Ante o exposto, cabe realçar que o combate à evasão fiscal por parte dos órgãos de fiscalização e autoridades fazendárias é essencial para toda a sociedade, que é a mais afetada pela evasão fiscal e sofre com as consequências nefastas que esta traz. Portanto, as ações de coibição da evasão fiscal são imprescindíveis, pois a evasão é uma conduta de proporções prejudiciais exorbitantes, equiparando-se com a corrupção, e faz com que a receita da máquina pública diminua e recaia sobre quem paga rigorosamente seus tributos, que, por sua vez, não tem o retorno esperado com políticas públicas insuficientes.

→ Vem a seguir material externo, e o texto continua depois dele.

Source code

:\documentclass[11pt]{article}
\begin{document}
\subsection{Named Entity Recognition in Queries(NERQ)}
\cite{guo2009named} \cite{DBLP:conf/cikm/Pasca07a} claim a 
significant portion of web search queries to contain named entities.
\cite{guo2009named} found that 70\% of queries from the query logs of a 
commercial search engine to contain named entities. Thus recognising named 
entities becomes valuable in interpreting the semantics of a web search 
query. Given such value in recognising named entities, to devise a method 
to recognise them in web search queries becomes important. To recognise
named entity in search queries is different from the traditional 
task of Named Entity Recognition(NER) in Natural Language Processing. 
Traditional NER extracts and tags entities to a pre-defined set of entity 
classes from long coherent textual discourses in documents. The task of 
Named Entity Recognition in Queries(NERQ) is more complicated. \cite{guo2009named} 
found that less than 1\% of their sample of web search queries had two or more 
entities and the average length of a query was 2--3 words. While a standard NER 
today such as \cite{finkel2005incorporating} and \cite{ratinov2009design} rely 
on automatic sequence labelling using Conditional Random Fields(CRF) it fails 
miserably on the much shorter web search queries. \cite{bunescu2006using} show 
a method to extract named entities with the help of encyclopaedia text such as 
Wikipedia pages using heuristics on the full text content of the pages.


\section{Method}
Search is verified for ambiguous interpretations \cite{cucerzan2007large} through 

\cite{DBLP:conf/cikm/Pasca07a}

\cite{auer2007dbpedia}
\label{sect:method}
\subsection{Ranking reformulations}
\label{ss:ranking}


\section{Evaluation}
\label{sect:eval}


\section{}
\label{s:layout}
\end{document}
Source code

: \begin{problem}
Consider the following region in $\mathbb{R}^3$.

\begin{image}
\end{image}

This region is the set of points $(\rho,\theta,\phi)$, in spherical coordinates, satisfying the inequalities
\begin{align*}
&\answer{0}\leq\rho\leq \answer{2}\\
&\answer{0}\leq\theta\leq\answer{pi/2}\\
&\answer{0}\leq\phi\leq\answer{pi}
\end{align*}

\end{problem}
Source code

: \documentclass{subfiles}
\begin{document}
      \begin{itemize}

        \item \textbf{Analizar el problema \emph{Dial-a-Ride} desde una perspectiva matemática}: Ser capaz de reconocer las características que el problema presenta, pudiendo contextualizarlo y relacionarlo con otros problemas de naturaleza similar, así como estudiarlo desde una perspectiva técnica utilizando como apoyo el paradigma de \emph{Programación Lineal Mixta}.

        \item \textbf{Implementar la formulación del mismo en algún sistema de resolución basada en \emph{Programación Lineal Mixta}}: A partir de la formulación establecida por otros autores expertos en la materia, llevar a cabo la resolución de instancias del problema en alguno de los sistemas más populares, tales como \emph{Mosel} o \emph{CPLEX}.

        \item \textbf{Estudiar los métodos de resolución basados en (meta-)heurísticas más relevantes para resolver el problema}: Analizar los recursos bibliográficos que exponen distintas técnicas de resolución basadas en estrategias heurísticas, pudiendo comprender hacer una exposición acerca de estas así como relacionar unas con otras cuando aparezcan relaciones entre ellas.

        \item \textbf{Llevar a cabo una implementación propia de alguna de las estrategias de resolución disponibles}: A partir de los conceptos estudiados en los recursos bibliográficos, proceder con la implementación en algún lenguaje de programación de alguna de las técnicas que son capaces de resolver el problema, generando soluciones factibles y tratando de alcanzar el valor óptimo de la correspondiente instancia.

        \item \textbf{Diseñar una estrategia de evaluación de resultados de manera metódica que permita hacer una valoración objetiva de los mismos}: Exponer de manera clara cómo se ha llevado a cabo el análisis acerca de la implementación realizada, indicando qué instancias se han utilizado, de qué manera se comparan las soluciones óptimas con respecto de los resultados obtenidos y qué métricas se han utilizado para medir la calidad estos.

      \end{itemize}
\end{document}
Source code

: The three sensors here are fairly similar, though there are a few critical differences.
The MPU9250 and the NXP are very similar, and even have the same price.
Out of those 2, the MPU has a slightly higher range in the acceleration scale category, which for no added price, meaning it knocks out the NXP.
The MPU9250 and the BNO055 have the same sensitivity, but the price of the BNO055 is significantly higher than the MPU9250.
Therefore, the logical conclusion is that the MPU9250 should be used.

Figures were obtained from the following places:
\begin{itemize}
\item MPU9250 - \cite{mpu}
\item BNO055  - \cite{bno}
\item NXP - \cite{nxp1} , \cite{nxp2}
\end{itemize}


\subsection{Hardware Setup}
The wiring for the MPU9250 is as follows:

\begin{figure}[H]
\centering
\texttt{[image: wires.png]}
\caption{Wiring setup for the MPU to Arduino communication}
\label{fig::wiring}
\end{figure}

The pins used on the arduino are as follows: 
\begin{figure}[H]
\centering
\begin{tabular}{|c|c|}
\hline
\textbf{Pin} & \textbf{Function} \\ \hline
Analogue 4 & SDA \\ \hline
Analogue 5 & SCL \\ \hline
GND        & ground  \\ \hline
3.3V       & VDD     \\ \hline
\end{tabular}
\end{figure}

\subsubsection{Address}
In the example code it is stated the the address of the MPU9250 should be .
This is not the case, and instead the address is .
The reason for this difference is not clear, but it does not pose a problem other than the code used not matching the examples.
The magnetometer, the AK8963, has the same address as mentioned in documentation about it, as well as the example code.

Finalmente, voltando-me para a analogia com a sinopse dos caça fantasmas mencionados no introito desde artigo, fica evidenciado que os fantasmas já foram devidamente localizados pelos professores e “monstro de marshmallow” já está pronto para o abate, com a devida restituição ao erário público e a correta responsabilização dos agentes realmente envolvidos, caso haja. 

Mas o bem da verdade é que o final dessa história ainda está para ser escrito, mas é preciso que as pessoas enxerguem esse absurdo para que os equívocos sejam reparados. E uma coisa é certa: no fim das contas, os caça fantasmas estavam certos!

_____________

1 BITENCOURT, Rafael. Ancine Aponta Prejuízos em Fundo do Audiovisual de 350 milhões. Valor Econômico. Publicado em 22/01/2019. Brasília. . Acesso em 26 de abril de 2021.

2 MARANHÃO JUNIOR, Magno de Aguiar. Condecine e Poder Regulamentar: um ensaio sobre a infração regulatória. Rio de Janeiro: ed. Lumen Juris, 2021. p. 162.

 

 

Magno de Aguiar Maranhão Junior
Doutorando em Direito pela UERJ. Mestre em Direito pela UERJ. Especialista em Direito Civil-Constitucional pela UERJ. Professor da FTESM e especialista em Regulação da ANCINE.